## Important characteristics/features that determine the overall rating

In this notebook, the general correlation between the various features and the overall rating is plotted. By simple leave-one-out cross validation, we will determine the most important feature among the four that significantly contributes to the overall rating

This is an extension to the previous notebook. Some of the code is repeated at the top to build from scratch.

In [1]:
%matplotlib inline

In [2]:
import numpy as np
import pandas as pd
import matplotlib.pyplot as plt
import sklearn

In [3]:
beerData = pd.read_csv('/Users/phani/Downloads/beer_reviews/beer_reviews.csv', delimiter=",", encoding='utf-8')
#for i in range(len(beer_data.columns)):
#    print("Column",i, ": ", beer_data.columns[i])

In [4]:
# We will follow the same logic as in previous notebook to list beerIDs with less number of samples
samplesDF = beerData[["beer_beerid","beer_name","review_overall", "review_profilename"]]
# drop duplicate reviews for the same beer
samplesDF = samplesDF.drop_duplicates(["beer_beerid","review_profilename"])
samplesDF = samplesDF.set_index(["beer_beerid","beer_name"])
nSamples = samplesDF.groupby(level=0).count().to_dict()
sampleMeans = samplesDF.groupby(level=0).mean().to_dict()
sampleStdDev = samplesDF.groupby(level=0).std()
# Define Margin of Error and Z-score for 95% confidence interval
mError = 0.1
zScore = 1.96
# filter out sampleMeans with less number of reviews than minimum required
# to achieve 95% confidence interval, sort sampleMeans and rank beer_ids 
# from the sorted sampleMeans
# reject samples with std dev = 0.0

sampleMeansTemp = {}
for key in nSamples.keys(): 
    if key == "review_overall": # we are only interested in overall_review
        for beerID in nSamples[key].keys(): # get the values - beer_beerid and overall review
            if sampleStdDev[key][beerID] > 0:
                nSamplesRequired = (sampleStdDev[key][beerID] * zScore/mError)**2
            if nSamples[key][beerID] > nSamplesRequired:
                sampleMeansTemp[beerID] =  sampleMeans[key][beerID]

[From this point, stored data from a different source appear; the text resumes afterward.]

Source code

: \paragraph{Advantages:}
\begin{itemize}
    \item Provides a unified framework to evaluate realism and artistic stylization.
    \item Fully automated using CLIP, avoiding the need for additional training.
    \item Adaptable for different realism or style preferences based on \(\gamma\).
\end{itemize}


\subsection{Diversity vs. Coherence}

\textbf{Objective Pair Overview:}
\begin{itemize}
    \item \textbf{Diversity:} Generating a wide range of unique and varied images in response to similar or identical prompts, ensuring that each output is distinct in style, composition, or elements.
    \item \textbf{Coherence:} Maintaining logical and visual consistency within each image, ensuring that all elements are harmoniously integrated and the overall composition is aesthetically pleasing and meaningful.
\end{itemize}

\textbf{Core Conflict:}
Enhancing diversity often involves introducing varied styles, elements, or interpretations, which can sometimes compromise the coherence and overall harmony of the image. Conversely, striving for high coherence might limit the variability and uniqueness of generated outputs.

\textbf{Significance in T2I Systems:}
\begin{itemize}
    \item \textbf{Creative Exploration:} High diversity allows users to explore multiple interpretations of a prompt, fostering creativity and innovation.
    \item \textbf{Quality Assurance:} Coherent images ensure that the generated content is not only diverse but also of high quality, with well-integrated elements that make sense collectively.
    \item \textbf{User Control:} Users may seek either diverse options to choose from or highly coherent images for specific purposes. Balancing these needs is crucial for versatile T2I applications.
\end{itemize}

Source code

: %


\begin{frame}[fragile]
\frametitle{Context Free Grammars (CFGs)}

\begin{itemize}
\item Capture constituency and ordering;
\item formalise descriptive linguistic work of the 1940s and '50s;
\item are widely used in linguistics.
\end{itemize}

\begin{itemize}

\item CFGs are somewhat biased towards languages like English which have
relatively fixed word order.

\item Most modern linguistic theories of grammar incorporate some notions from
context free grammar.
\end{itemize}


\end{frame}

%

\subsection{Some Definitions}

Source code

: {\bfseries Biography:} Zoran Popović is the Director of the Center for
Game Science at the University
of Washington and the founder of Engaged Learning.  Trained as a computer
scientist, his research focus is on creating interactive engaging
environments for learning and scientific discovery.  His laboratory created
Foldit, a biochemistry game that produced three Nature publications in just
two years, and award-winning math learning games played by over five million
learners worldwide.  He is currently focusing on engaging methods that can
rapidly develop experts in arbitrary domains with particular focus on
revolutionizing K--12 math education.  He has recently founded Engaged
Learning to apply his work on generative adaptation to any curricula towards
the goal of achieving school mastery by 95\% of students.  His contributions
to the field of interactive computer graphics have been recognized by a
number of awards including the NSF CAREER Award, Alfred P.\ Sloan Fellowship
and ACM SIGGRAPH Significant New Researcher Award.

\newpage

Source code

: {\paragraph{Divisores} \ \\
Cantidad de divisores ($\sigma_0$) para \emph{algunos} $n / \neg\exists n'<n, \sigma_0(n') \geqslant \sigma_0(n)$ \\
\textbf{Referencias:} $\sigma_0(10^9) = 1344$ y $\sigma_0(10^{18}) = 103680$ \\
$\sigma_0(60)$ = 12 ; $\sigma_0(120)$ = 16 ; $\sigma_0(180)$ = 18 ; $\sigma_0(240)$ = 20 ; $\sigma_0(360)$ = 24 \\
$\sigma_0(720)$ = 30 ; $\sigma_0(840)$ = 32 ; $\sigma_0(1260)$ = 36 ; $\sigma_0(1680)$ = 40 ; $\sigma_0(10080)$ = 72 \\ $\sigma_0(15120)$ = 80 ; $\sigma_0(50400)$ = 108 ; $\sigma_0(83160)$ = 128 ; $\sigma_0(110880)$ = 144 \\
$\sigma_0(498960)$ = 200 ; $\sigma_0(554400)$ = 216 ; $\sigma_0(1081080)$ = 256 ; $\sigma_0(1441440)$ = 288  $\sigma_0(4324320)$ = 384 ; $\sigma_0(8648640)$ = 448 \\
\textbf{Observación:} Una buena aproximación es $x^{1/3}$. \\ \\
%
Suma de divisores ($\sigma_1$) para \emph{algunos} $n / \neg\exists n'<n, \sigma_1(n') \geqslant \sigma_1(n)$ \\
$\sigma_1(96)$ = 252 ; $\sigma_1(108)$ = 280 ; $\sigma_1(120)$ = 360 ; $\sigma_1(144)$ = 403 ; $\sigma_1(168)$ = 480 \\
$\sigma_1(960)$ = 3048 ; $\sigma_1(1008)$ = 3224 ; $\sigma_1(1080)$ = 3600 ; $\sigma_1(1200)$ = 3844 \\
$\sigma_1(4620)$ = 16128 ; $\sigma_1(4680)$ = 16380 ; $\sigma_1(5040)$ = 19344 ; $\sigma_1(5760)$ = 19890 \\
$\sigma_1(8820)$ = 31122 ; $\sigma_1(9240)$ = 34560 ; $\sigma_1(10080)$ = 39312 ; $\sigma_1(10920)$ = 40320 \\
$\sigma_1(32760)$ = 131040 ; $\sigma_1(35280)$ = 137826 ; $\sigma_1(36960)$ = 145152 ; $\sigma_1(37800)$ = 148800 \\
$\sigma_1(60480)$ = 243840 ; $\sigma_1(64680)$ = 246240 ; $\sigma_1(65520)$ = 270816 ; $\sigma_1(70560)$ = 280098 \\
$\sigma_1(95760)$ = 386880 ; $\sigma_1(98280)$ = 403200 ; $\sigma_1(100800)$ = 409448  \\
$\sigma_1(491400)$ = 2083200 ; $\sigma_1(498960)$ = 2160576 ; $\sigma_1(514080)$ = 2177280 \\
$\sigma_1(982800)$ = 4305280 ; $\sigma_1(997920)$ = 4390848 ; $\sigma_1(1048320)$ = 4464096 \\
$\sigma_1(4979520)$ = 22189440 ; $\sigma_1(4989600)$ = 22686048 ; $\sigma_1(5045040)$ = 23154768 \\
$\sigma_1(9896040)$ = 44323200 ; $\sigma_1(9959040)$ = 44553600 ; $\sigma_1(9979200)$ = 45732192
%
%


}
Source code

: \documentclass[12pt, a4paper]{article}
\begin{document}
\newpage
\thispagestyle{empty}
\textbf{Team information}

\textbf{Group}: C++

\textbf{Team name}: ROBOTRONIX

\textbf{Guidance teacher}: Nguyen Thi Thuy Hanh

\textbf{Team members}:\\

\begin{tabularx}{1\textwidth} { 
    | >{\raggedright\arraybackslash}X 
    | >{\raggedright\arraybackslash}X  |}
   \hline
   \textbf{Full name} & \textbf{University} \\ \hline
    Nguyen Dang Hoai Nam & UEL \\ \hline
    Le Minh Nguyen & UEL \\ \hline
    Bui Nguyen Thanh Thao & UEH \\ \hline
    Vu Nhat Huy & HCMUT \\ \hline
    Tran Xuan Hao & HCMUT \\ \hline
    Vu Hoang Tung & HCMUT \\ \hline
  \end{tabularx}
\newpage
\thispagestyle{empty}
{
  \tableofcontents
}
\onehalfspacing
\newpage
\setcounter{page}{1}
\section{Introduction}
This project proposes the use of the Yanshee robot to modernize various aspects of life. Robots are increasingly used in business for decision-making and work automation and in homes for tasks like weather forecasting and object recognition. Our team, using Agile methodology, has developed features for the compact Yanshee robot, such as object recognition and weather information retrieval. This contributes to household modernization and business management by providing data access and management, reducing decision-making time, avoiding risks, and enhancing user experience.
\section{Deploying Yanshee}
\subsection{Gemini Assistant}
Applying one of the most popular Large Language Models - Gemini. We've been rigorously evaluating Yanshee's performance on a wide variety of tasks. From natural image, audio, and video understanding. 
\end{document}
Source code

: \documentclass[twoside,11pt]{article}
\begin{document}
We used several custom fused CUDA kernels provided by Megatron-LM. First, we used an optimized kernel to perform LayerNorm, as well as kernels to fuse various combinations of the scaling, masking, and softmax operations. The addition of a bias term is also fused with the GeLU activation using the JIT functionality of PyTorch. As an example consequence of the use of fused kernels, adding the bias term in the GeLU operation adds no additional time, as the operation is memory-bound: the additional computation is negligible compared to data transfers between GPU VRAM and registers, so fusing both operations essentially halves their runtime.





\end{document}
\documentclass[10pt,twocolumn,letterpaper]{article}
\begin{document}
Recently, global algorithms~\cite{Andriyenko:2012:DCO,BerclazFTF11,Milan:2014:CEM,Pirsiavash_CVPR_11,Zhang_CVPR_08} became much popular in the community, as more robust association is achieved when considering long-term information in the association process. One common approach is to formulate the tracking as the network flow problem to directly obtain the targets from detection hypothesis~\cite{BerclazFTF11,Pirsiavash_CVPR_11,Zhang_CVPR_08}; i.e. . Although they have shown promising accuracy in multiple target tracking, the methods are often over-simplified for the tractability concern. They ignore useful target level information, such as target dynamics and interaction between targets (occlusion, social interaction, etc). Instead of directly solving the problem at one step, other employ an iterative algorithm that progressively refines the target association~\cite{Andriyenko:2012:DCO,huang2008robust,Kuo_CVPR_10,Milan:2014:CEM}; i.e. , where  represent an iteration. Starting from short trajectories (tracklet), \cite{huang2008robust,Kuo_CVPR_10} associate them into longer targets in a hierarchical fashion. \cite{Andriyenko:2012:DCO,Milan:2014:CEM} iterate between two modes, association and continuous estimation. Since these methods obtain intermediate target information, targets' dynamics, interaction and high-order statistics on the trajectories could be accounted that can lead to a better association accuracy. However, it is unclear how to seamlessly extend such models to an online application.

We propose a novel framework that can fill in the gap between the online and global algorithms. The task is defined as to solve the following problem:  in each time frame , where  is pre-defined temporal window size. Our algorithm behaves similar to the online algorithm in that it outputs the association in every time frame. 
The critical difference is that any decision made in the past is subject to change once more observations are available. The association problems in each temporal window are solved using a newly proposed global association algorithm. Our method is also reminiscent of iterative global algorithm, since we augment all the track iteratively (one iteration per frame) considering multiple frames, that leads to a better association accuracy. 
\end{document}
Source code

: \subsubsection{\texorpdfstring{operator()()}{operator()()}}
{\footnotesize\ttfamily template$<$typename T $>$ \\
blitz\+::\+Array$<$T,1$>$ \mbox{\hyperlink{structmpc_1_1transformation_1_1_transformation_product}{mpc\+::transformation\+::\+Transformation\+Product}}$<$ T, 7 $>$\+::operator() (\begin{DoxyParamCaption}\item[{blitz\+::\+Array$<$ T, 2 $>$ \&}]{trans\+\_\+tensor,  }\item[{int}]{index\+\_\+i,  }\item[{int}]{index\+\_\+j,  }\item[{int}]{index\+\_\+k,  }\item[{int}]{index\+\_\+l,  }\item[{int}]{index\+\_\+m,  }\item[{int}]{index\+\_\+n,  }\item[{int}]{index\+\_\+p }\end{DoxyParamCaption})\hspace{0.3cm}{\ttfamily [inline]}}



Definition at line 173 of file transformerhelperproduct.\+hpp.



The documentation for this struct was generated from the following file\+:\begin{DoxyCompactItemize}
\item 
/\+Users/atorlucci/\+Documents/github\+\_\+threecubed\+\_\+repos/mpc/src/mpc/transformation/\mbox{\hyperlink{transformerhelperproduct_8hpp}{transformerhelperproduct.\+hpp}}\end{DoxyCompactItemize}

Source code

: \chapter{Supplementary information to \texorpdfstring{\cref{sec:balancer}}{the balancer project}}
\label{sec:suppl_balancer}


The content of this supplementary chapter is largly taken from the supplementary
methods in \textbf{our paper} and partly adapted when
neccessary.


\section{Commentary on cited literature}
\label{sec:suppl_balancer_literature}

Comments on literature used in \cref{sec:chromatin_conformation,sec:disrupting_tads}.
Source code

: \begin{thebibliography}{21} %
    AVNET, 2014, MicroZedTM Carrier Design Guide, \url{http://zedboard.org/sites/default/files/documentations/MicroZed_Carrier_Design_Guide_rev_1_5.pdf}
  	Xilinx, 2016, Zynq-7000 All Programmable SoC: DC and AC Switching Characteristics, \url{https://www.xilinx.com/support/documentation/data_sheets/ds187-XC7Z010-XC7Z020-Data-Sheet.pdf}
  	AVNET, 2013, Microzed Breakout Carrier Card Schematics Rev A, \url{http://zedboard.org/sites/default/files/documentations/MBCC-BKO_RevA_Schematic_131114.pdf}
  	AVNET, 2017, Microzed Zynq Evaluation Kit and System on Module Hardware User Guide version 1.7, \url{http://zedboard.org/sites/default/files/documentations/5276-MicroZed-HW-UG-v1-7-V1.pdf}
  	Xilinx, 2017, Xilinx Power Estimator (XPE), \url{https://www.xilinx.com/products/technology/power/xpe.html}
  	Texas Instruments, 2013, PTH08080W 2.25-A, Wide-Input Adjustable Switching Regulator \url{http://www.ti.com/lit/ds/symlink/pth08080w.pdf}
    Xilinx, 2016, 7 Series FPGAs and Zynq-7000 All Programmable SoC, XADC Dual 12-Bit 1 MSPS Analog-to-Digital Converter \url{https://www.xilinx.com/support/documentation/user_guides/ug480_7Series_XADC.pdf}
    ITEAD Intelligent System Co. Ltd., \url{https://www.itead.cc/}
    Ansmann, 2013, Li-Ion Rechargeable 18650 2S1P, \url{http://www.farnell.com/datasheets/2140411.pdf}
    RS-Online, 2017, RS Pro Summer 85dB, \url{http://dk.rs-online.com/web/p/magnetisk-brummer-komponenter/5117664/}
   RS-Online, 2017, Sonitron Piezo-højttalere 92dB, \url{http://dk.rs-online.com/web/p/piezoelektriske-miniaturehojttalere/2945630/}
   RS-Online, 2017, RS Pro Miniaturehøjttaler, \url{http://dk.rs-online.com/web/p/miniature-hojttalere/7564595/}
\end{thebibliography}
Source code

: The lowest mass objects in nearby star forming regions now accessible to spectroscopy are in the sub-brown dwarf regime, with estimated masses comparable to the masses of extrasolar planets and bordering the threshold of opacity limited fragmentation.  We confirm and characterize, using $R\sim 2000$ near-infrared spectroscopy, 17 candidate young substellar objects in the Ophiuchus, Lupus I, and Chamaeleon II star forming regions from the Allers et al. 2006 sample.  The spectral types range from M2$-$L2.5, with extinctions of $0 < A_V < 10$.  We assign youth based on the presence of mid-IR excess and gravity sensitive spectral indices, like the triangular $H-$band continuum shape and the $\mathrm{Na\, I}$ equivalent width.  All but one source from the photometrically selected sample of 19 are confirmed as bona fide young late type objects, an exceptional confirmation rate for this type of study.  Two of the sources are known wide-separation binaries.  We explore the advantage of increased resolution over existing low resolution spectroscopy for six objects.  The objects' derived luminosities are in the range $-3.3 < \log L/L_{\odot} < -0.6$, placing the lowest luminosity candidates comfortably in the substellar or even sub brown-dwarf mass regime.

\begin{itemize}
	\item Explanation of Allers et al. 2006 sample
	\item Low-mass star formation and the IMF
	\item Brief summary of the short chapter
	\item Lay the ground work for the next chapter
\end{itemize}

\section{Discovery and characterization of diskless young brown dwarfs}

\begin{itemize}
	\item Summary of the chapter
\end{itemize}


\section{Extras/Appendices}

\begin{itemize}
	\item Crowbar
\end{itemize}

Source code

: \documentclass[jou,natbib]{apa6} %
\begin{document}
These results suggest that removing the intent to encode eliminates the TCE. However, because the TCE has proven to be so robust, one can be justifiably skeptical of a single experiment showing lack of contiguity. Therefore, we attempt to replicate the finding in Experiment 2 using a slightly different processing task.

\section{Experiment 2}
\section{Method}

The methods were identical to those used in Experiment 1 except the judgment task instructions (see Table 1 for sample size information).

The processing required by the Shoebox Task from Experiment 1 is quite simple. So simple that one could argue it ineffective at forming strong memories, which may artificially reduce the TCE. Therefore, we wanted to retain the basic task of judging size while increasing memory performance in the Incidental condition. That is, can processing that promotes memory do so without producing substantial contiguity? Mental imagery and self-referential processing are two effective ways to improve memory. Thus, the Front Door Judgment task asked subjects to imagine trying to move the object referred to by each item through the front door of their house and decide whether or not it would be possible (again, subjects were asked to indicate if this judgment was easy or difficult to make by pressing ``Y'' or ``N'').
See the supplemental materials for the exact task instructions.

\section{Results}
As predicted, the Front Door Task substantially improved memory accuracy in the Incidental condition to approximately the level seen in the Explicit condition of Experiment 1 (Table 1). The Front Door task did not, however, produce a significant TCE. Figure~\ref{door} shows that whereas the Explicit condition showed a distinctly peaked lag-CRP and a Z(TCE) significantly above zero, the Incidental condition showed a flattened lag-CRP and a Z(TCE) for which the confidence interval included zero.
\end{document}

# redefine sampleMeans by sorted overall_reviews 
sampleMeans = sorted(sampleMeansTemp.items(), key=lambda x: x[1] , reverse=True)

# Filter out the beerIDs that are not included in sampleMeans list
# make a new dataframe
# appending rows to make a new data frame takes a lot of time. So we will take this approach. 
#Take the original data frame and drop the rows by comparing beerIDs

reviewBeerIDs = [beerKey[0] for beerKey in sampleMeans]
# drop the duplicate beerIDs 
samplesDF = samplesDF.reset_index()
samplesDF = beerData.drop_duplicates(["beer_beerid"])
beerIDsAll = samplesDF.beer_beerid.tolist()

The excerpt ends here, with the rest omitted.